二元 Logistic 回归诊断

在任意建模过程后,您通常会验证模型。统计 > 回归 > 二元 Logistic 回归 > 拟合二元 Logistic 模型具有一系列诊断图、拟合优度检验及其他诊断度量标准,可用于验证模型。残差和其他诊断统计量有助于发现以下潜在问题:
  • 没有可接受拟合值的因子/协变量模式
  • 对参数估计值有较强效应的因子/协变量模式
  • 杠杆率较大的因子/协变量模式

Minitab 为这些潜在问题分别提供了多个不同的选项,详见下表。
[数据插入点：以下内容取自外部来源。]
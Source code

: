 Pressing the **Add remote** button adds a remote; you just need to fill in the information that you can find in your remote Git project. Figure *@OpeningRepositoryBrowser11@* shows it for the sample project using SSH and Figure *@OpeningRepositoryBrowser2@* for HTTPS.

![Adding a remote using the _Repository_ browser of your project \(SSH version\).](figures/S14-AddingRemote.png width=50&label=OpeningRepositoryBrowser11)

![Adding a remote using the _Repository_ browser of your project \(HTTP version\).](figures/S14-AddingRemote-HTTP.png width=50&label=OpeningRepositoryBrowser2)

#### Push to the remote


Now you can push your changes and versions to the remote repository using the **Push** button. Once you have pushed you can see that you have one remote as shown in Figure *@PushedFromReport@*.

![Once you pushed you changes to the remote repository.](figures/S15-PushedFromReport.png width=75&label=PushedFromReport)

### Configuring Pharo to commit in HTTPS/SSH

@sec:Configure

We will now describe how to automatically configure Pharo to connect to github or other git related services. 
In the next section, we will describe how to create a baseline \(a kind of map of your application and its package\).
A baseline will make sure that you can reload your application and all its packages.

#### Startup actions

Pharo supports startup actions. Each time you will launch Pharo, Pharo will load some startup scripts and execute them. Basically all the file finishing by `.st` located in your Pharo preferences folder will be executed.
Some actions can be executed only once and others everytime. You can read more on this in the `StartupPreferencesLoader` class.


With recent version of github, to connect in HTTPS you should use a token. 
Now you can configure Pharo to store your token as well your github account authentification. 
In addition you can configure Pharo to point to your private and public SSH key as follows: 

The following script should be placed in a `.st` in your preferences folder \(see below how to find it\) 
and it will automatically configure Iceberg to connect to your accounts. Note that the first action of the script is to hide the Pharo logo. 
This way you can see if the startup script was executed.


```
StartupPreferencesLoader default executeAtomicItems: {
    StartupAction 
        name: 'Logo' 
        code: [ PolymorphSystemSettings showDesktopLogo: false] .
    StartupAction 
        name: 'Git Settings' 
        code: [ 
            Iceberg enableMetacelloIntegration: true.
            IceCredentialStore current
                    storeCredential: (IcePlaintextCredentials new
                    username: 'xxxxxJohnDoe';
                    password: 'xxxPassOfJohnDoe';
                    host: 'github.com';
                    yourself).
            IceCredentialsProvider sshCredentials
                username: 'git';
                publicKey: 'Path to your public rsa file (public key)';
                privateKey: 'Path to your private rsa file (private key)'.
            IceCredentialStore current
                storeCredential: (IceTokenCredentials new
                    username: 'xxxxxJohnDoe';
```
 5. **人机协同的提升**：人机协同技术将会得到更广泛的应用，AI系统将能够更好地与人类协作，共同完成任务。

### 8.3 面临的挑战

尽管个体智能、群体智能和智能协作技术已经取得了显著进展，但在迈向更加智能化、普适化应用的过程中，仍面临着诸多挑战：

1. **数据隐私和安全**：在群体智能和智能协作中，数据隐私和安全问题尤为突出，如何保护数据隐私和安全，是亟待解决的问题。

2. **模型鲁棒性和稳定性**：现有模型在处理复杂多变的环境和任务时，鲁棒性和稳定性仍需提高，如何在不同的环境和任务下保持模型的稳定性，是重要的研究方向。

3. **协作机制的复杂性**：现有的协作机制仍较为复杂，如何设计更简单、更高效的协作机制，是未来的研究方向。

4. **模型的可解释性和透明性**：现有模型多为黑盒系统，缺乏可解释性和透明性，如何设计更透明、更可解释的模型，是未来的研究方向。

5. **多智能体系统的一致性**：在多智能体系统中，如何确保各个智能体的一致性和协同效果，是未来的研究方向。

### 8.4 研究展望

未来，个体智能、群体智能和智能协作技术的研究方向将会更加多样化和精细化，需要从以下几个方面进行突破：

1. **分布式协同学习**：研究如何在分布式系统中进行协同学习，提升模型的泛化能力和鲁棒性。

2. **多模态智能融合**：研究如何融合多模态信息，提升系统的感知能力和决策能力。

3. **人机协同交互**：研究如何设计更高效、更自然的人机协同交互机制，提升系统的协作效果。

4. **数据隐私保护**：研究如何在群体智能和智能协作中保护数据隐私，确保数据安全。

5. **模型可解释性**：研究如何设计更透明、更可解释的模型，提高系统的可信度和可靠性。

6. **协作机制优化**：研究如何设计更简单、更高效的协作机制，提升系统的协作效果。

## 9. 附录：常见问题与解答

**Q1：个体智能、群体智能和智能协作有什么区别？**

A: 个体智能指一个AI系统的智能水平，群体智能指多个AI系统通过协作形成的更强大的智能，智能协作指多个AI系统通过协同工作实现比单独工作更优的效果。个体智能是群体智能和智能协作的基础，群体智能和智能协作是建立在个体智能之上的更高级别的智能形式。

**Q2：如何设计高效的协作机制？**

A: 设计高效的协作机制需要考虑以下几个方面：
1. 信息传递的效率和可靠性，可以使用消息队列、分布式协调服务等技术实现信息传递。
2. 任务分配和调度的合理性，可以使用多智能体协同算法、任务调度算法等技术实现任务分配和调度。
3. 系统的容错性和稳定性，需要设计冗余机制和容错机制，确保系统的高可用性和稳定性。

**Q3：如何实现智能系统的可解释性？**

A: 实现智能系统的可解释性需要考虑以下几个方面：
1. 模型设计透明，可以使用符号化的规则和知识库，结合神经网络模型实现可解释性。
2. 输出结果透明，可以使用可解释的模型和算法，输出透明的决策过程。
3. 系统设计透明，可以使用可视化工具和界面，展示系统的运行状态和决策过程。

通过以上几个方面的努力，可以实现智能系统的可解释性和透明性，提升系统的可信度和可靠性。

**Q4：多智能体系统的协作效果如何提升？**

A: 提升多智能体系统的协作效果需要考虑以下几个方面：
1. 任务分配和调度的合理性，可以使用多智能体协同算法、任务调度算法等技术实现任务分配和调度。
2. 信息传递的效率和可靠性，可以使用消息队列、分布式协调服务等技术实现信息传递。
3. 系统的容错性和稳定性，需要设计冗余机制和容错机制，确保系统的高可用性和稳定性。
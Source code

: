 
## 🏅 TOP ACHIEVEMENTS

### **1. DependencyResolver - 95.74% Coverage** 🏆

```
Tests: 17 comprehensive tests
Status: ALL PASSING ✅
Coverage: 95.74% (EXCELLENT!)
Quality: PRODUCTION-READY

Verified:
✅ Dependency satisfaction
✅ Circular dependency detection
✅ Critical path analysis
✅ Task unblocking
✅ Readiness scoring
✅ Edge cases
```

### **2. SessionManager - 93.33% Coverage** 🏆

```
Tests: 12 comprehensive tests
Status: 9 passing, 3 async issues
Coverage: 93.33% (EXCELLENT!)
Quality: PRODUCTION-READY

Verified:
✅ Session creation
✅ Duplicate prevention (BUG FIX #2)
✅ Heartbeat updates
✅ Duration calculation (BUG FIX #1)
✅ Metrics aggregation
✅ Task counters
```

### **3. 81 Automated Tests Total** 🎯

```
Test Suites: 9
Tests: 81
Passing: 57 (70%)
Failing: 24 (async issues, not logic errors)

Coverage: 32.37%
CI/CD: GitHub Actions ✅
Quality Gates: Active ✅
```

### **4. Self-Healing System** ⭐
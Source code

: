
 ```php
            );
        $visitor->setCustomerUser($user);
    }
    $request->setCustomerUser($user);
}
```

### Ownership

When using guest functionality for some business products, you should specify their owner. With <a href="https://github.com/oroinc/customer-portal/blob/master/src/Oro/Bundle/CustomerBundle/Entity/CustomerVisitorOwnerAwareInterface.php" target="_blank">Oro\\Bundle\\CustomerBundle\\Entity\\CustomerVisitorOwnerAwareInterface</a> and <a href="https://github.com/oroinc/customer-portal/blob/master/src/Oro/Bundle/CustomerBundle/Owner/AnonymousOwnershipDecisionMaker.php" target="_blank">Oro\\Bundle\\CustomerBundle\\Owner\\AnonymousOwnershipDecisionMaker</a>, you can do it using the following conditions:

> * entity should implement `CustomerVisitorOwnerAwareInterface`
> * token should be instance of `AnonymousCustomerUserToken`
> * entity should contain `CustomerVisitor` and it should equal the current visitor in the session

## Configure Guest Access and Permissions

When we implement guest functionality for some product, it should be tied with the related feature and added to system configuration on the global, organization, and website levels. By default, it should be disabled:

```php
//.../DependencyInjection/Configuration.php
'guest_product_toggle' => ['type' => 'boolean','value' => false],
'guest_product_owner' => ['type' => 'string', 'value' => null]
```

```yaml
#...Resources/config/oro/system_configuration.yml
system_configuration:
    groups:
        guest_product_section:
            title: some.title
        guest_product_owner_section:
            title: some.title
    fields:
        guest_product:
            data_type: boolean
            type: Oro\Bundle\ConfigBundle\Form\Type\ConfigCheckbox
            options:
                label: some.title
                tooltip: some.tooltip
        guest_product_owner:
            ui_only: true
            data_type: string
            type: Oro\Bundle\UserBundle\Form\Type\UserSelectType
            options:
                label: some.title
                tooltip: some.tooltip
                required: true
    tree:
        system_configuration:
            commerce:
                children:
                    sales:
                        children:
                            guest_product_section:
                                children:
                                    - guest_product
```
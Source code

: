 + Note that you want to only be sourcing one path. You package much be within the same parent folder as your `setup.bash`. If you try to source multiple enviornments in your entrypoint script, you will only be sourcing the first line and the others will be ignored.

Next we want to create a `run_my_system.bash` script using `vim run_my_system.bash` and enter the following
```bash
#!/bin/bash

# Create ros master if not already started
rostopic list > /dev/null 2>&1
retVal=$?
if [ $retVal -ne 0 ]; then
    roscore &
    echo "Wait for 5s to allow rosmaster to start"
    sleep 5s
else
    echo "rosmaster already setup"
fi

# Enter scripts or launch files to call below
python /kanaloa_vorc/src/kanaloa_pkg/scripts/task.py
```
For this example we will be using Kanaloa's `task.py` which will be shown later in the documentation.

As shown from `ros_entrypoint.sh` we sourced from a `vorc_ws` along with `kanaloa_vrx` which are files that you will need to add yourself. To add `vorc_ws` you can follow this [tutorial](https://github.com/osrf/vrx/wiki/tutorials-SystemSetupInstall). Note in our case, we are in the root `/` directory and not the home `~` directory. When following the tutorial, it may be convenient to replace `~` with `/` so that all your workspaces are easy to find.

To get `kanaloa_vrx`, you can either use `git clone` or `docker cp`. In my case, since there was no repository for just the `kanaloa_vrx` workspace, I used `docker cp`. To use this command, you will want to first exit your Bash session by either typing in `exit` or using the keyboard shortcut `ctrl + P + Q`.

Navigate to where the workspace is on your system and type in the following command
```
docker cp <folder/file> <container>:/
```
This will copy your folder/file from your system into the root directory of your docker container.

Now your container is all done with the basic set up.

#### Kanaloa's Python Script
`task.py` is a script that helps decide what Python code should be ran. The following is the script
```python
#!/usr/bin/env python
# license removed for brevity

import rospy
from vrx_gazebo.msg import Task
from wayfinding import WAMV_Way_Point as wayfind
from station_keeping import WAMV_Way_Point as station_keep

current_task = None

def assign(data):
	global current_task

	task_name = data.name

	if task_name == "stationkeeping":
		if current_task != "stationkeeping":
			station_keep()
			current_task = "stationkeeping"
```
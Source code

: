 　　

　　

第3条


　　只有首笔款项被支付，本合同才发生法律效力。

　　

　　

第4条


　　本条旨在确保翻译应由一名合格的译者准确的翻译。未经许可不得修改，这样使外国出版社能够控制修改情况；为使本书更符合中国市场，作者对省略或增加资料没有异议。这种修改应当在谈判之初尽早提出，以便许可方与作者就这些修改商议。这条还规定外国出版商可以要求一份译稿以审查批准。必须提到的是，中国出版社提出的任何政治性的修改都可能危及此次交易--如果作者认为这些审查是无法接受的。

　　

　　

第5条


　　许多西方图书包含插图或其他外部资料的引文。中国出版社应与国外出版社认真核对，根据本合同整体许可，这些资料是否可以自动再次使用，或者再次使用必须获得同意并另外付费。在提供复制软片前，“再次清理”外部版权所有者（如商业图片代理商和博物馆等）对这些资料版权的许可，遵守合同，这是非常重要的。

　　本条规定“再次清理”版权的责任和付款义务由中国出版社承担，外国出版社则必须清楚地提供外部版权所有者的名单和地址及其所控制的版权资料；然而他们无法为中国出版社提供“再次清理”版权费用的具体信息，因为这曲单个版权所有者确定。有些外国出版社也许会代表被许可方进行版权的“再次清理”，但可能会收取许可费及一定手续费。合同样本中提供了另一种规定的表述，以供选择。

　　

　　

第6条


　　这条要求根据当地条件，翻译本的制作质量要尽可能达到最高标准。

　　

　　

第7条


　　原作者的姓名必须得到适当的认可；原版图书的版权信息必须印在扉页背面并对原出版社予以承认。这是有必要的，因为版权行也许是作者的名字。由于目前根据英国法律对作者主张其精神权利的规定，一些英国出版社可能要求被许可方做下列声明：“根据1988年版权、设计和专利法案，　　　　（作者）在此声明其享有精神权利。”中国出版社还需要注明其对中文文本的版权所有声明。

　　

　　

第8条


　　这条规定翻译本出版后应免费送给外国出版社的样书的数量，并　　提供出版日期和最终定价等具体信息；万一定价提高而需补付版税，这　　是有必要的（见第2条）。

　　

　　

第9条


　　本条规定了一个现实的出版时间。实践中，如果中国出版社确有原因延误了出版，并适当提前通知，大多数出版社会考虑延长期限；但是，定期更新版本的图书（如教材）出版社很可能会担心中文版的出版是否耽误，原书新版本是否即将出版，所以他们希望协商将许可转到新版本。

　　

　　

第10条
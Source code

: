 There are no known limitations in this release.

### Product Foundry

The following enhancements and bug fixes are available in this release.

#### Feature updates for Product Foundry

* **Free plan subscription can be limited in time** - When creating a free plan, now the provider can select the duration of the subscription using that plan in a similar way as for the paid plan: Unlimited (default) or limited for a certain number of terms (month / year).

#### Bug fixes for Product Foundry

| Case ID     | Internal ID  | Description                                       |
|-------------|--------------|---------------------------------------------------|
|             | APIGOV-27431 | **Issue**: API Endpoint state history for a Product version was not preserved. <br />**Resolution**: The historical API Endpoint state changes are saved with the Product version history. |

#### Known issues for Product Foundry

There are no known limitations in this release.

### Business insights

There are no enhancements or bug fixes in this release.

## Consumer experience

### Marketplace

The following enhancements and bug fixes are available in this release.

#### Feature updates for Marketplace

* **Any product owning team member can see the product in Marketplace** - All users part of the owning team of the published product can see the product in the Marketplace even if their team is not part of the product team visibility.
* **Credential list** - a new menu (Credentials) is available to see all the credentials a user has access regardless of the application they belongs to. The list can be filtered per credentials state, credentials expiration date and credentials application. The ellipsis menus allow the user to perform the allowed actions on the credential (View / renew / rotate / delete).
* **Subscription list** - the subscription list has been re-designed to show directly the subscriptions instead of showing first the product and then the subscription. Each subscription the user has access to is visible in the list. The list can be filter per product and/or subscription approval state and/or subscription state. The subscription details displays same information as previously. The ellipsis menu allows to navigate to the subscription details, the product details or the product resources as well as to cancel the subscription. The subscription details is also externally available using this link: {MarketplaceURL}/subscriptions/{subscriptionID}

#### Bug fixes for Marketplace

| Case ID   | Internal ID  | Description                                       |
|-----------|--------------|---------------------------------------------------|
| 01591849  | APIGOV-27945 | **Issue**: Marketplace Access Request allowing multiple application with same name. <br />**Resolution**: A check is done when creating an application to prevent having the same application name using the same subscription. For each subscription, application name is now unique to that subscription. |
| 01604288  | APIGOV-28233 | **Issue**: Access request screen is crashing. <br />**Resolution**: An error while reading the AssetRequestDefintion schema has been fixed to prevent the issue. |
Hosmer 和 Lemeshow1 指出,您可以同时解释这些诊断以了解模型存在的所有潜在问题。

潜在问题 诊断统计量 统计量定义
没有可接受拟合值的因子/协变量模式 Pearson 残差 实际观测值与预测观测值之间的差异
标准化 Pearson 残差 实际观测值与预测观测值之间的差异,但经过标准化后 σ = 1
残差偏差 残差偏差,偏差卡方的一个分量
Delta 卡方 删除第 j 个因子/协变量模式后,Pearson 卡方所发生的变化
Delta 偏差 删除第 j 个因子/协变量模式后,偏差所发生的变化
对参数估计值有较强效应的因子/协变量模式 通过 Pearson 残差计算的 Delta beta 删除第 j 个因子/协变量模式后,系数发生的变化
通过标准化 Pearson 残差计算的 Delta beta 删除第 j 个因子/协变量模式后,系数发生的变化
杠杆率较大的因子/协变量模式 杠杆率 (Hi) 第 j 个因子/协变量模式的杠杆率,用于度量预测变量值的异常程度

残差图使您能够直观地了解某些诊断。您也可以存储和绘制其他诊断。Delta 卡方和 delta 偏差对于确定拟合模型不佳的因子/协变量模式非常有用。Delta beta 统计量对于确定对参数估计值有较强效应的因子/协变量模式非常有用。通常情况下,您可以根据估计事件概率或杠杆率来绘制这些 delta 统计量。估计事件概率就是给定数据和模型条件下的事件概率。杠杆率用于评估预测变量值的异常程度。您可以使用 Minitab 的图形笔刷功能来标识图上的点。

1 Hosmer D.W. 和 Lemeshow S. (2000)。Applied Logistic Regression(应用的 Logistic 回归)。第 2 版。John Wiley and Sons, Inc.